* [EXERCISE OBJECTIVE]: Please write back every entry exactly, character for character.
===== INPUT
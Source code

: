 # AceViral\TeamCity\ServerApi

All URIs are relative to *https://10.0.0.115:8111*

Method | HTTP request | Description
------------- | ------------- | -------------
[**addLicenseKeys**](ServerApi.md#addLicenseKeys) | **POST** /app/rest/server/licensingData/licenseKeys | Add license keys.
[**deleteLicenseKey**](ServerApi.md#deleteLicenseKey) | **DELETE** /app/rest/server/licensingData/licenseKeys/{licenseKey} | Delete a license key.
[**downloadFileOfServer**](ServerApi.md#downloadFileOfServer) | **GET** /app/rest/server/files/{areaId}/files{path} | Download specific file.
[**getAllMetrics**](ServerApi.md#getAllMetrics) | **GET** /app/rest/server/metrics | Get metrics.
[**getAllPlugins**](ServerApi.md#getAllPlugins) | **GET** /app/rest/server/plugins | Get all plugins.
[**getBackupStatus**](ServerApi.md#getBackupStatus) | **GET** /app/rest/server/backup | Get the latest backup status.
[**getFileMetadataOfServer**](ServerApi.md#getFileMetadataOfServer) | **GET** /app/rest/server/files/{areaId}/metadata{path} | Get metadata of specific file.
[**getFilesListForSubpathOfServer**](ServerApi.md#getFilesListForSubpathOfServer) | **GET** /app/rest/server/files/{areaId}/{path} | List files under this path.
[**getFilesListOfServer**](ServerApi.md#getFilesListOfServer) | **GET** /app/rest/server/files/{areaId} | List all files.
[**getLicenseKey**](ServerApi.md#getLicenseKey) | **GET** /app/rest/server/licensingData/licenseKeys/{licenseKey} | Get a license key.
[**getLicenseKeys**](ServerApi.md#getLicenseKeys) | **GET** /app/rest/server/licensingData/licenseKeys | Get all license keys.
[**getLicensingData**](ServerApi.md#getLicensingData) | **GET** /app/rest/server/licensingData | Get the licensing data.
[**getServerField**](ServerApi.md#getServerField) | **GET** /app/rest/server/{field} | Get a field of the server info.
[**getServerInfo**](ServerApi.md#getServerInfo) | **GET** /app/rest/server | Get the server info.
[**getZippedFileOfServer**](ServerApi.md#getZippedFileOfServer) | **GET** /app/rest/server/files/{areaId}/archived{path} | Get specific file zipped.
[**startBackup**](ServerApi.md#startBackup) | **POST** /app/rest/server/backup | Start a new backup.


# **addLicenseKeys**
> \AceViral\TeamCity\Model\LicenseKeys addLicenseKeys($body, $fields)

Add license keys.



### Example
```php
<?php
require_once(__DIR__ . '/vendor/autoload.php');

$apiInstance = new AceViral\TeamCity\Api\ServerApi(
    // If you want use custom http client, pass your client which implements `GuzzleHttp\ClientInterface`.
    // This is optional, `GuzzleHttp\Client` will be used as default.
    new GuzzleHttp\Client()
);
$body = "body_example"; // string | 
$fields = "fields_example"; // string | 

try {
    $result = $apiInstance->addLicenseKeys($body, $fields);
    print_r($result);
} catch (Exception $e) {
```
==========
* [WRITTEN RESPONSE]:
Source code

: # AceViral\TeamCity\ServerApi

All URIs are relative to *https://10.0.0.115:8111*

Method | HTTP request | Description
------------- | ------------- | -------------
[**addLicenseKeys**](ServerApi.md#addLicenseKeys) | **POST** /app/rest/server/licensingData/licenseKeys | Add license keys.
[**deleteLicenseKey**](ServerApi.md#deleteLicenseKey) | **DELETE** /app/rest/server/licensingData/licenseKeys/{licenseKey} | Delete a license key.
[**downloadFileOfServer**](ServerApi.md#downloadFileOfServer) | **GET** /app/rest/server/files/{areaId}/files{path} | Download specific file.
[**getAllMetrics**](ServerApi.md#getAllMetrics) | **GET** /app/rest/server/metrics | Get metrics.
[**getAllPlugins**](ServerApi.md#getAllPlugins) | **GET** /app/rest/server/plugins | Get all plugins.
[**getBackupStatus**](ServerApi.md#getBackupStatus) | **GET** /app/rest/server/backup | Get the latest backup status.
[**getFileMetadataOfServer**](ServerApi.md#getFileMetadataOfServer) | **GET** /app/rest/server/files/{areaId}/metadata{path} | Get metadata of specific file.
[**getFilesListForSubpathOfServer**](ServerApi.md#getFilesListForSubpathOfServer) | **GET** /app/rest/server/files/{areaId}/{path} | List files under this path.
[**getFilesListOfServer**](ServerApi.md#getFilesListOfServer) | **GET** /app/rest/server/files/{areaId} | List all files.
[**getLicenseKey**](ServerApi.md#getLicenseKey) | **GET** /app/rest/server/licensingData/licenseKeys/{licenseKey} | Get a license key.
[**getLicenseKeys**](ServerApi.md#getLicenseKeys) | **GET** /app/rest/server/licensingData/licenseKeys | Get all license keys.
[**getLicensingData**](ServerApi.md#getLicensingData) | **GET** /app/rest/server/licensingData | Get the licensing data.
[**getServerField**](ServerApi.md#getServerField) | **GET** /app/rest/server/{field} | Get a field of the server info.
[**getServerInfo**](ServerApi.md#getServerInfo) | **GET** /app/rest/server | Get the server info.
[**getZippedFileOfServer**](ServerApi.md#getZippedFileOfServer) | **GET** /app/rest/server/files/{areaId}/archived{path} | Get specific file zipped.
[**startBackup**](ServerApi.md#startBackup) | **POST** /app/rest/server/backup | Start a new backup.


# **addLicenseKeys**
> \AceViral\TeamCity\Model\LicenseKeys addLicenseKeys($body, $fields)

Add license keys.



### Example
```php
<?php
require_once(__DIR__ . '/vendor/autoload.php');

$apiInstance = new AceViral\TeamCity\Api\ServerApi(
    // If you want use custom http client, pass your client which implements `GuzzleHttp\ClientInterface`.
    // This is optional, `GuzzleHttp\Client` will be used as default.
    new GuzzleHttp\Client()
);
$body = "body_example"; // string | 
$fields = "fields_example"; // string | 

try {
    $result = $apiInstance->addLicenseKeys($body, $fields);
    print_r($result);
} catch (Exception $e) {
```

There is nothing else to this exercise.